#### WHAT THE TASK REQUIRES:
Please copy out the records that follow, word for word.

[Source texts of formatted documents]
● ● ● ● ● ● ●

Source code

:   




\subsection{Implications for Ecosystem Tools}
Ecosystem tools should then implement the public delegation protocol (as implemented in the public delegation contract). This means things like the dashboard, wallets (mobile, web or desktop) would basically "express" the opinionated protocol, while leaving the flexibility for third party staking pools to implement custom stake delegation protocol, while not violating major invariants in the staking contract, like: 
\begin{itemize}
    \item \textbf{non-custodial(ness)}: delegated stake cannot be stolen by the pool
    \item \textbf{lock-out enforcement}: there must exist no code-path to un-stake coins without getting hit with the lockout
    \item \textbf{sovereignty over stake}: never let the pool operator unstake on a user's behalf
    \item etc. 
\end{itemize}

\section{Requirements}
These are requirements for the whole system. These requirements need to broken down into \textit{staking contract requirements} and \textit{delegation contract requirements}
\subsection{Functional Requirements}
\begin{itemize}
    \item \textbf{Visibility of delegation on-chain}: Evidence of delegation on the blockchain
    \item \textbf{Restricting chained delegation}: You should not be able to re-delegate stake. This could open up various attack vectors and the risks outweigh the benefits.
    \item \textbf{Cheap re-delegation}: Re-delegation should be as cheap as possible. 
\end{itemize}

● ● ● ● ● ● ●

#### FINISHED EXERCISE:
Source code

:   




\subsection{Implications for Ecosystem Tools}
Ecosystem tools should then implement the public delegation protocol (as implemented in the public delegation contract). This means things like the dashboard, wallets (mobile, web or desktop) would basically "express" the opinionated protocol, while leaving the flexibility for third party staking pools to implement custom stake delegation protocol, while not violating major invariants in the staking contract, like: 
\begin{itemize}
    \item \textbf{non-custodial(ness)}: delegated stake cannot be stolen by the pool
    \item \textbf{lock-out enforcement}: there must exist no code-path to un-stake coins without getting hit with the lockout
    \item \textbf{sovereignty over stake}: never let the pool operator unstake on a user's behalf
    \item etc. 
\end{itemize}

\section{Requirements}
These are requirements for the whole system. These requirements need to broken down into \textit{staking contract requirements} and \textit{delegation contract requirements}
\subsection{Functional Requirements}
\begin{itemize}
    \item \textbf{Visibility of delegation on-chain}: Evidence of delegation on the blockchain
    \item \textbf{Restricting chained delegation}: You should not be able to re-delegate stake. This could open up various attack vectors and the risks outweigh the benefits.
    \item \textbf{Cheap re-delegation}: Re-delegation should be as cheap as possible. 
\end{itemize}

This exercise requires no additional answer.